Citado informações da petroleira, a Abragás afirma que em junho serão entregues ao mercado 709 mil toneladas de GLP —11,5% a mais que as 637 mil toneladas inicialmente previstas para o mês.

“Os estados do Centro-Oeste, Nordeste, Minas Gerais e interior de São Paulo, que estavam vivendo uma situação bastante crítica, já estão recebendo maiores quantidades de GLP, as revendas já iniciam as reposições de estoques e, nas demais regiões do país, os estoques já estão parcialmente abastecidos”, afirma a associação.

O Brasil comercializa em média 620 mil toneladas de GLP por mês, sendo cerca de 430 mil toneladas via 33 milhões de botijões envasados. Outras 190 mil toneladas são comercializadas a granel nos tanques que abastecem condomínios, comércios e indústrias.

​A Abragás pede para que consumidores não comprem botijões acima de suas reais necessidades.

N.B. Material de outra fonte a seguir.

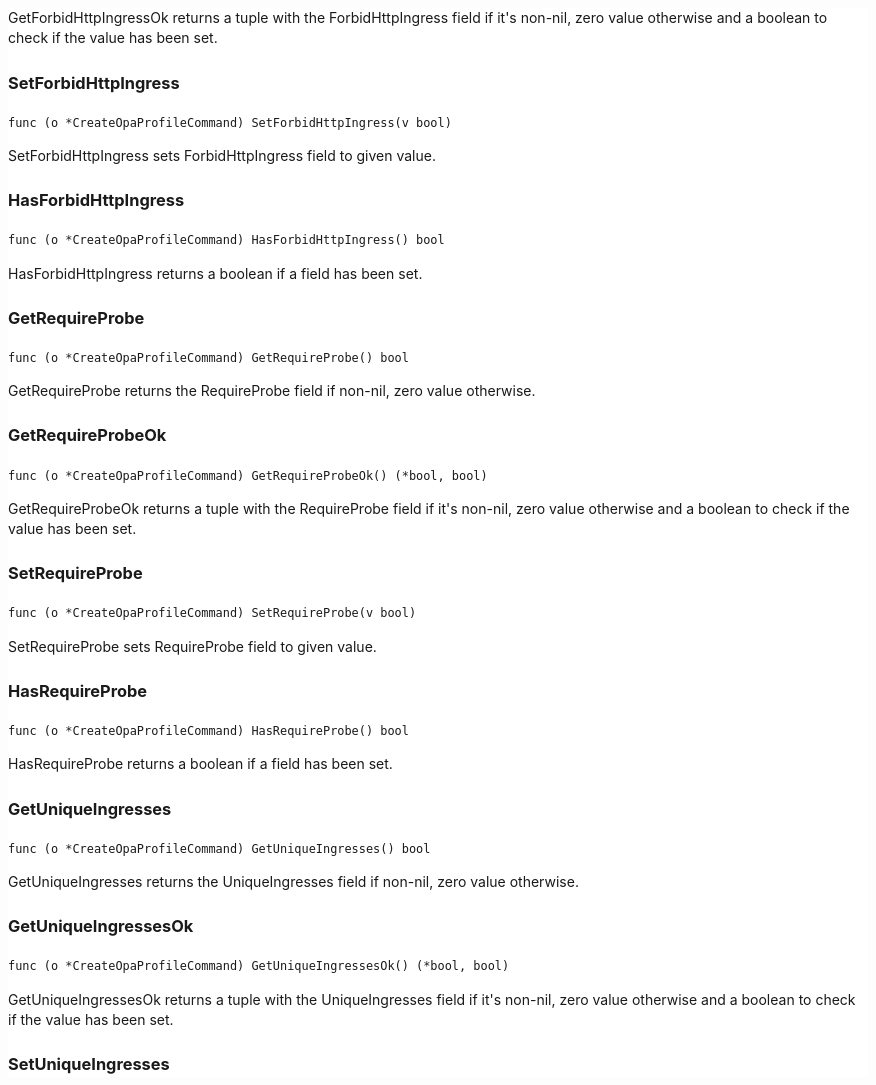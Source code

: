 GetForbidHttpIngressOk returns a tuple with the ForbidHttpIngress field if it's non-nil, zero value otherwise
and a boolean to check if the value has been set.

### SetForbidHttpIngress

`func (o *CreateOpaProfileCommand) SetForbidHttpIngress(v bool)`

SetForbidHttpIngress sets ForbidHttpIngress field to given value.

### HasForbidHttpIngress

`func (o *CreateOpaProfileCommand) HasForbidHttpIngress() bool`

HasForbidHttpIngress returns a boolean if a field has been set.

### GetRequireProbe

`func (o *CreateOpaProfileCommand) GetRequireProbe() bool`

GetRequireProbe returns the RequireProbe field if non-nil, zero value otherwise.

### GetRequireProbeOk

`func (o *CreateOpaProfileCommand) GetRequireProbeOk() (*bool, bool)`

GetRequireProbeOk returns a tuple with the RequireProbe field if it's non-nil, zero value otherwise
and a boolean to check if the value has been set.

### SetRequireProbe

`func (o *CreateOpaProfileCommand) SetRequireProbe(v bool)`

SetRequireProbe sets RequireProbe field to given value.

### HasRequireProbe

`func (o *CreateOpaProfileCommand) HasRequireProbe() bool`

HasRequireProbe returns a boolean if a field has been set.

### GetUniqueIngresses

`func (o *CreateOpaProfileCommand) GetUniqueIngresses() bool`

GetUniqueIngresses returns the UniqueIngresses field if non-nil, zero value otherwise.

### GetUniqueIngressesOk

`func (o *CreateOpaProfileCommand) GetUniqueIngressesOk() (*bool, bool)`

GetUniqueIngressesOk returns a tuple with the UniqueIngresses field if it's non-nil, zero value otherwise
and a boolean to check if the value has been set.

### SetUniqueIngresses
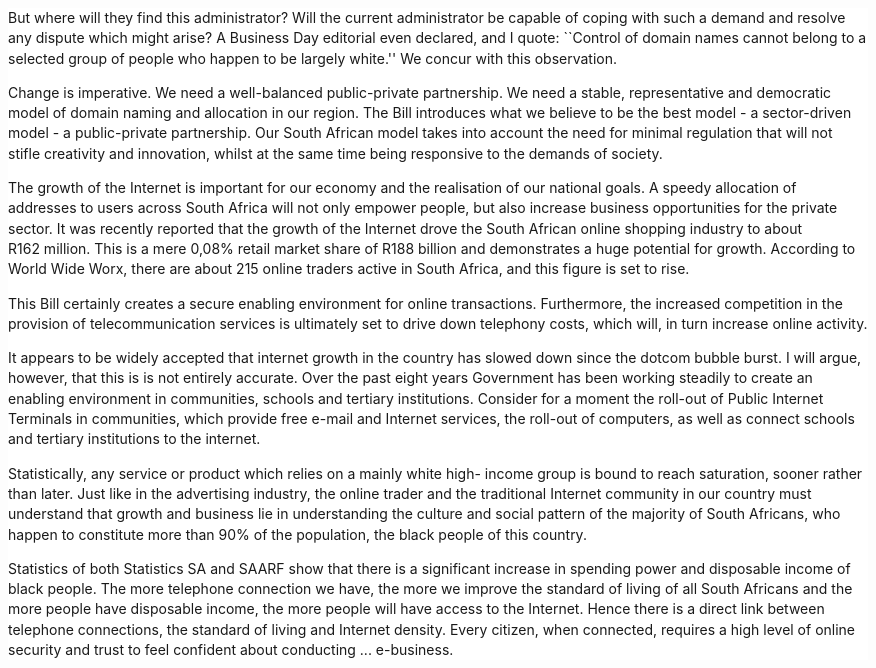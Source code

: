 But where will they find this administrator? Will the current administrator
be capable of coping with such a demand and resolve any dispute which might
arise? A Business Day editorial even declared, and I quote: ``Control of
domain names cannot belong to a selected group of people who happen to be
largely white.'' We concur with this observation.

Change is imperative. We need a well-balanced public-private partnership.
We need a stable, representative and democratic model of domain naming and
allocation in our region. The Bill introduces what we believe to be the
best model - a sector-driven model - a public-private partnership. Our
South African model takes into account the need for minimal regulation that
will not stifle creativity and innovation, whilst at the same time being
responsive to the demands of society.

The growth of the Internet is important for our economy and the realisation
of our national goals. A speedy allocation of addresses to users across
South Africa will not only empower people, but also increase business
opportunities for the private sector. It was recently reported that the
growth of the Internet drove the South African online shopping industry to
about R162 million. This is a mere 0,08% retail market share of
R188 billion and demonstrates a huge potential for growth. According to
World Wide Worx, there are about 215 online traders active in South Africa,
and this figure is set to rise.

This Bill certainly creates a secure enabling environment for online
transactions. Furthermore, the increased competition in the provision of
telecommunication services is ultimately set to drive down telephony costs,
which will, in turn increase online activity.

It appears to be widely accepted that internet growth in the country has
slowed down since the dotcom bubble burst. I will argue, however, that this
is is not entirely accurate. Over the past eight years Government has been
working steadily to create an enabling environment in communities, schools
and tertiary institutions. Consider for a moment the roll-out of Public
Internet Terminals in communities, which provide free e-mail and Internet
services, the roll-out of computers, as well as connect schools and
tertiary institutions to the internet.

Statistically, any service or product which relies on a mainly white high-
income group is bound to reach saturation, sooner rather than later. Just
like in the advertising industry, the online trader and the traditional
Internet community in our country must understand that growth and business
lie in understanding the culture and social pattern of the majority of
South Africans, who happen to constitute more than 90% of the population,
the black people of this country.

Statistics of both Statistics SA and SAARF show that there is a significant
increase in spending power and disposable income of black people. The more
telephone connection we have, the more we improve the standard of living of
all South Africans and the more people have disposable income, the more
people will have access to the Internet. Hence there is a direct link
between telephone connections, the standard of living and Internet density.
Every citizen, when connected, requires a high level of online security and
trust to feel confident about conducting ... e-business.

Segundo a entidade, um botijão dura, em média, 42 dias para uma família de quatro pessoas. Armazenar mais de um botijão de gás em casa, diz a associação, pode ainda colocar em risco a segurança dos moradores se não for feito da forma adequada.

A entidade reforça a recomendação para que consumidores adquiram gás de cozinha apenas de revendas autorizadas pela ANP (Agência Nacional do Petróleo, Gás Natural e Biocombustíveis), “evitando a compra do produto em comerciantes clandestinos, já que podem não oferecer segurança e ainda cobrar preços desproporcionais”.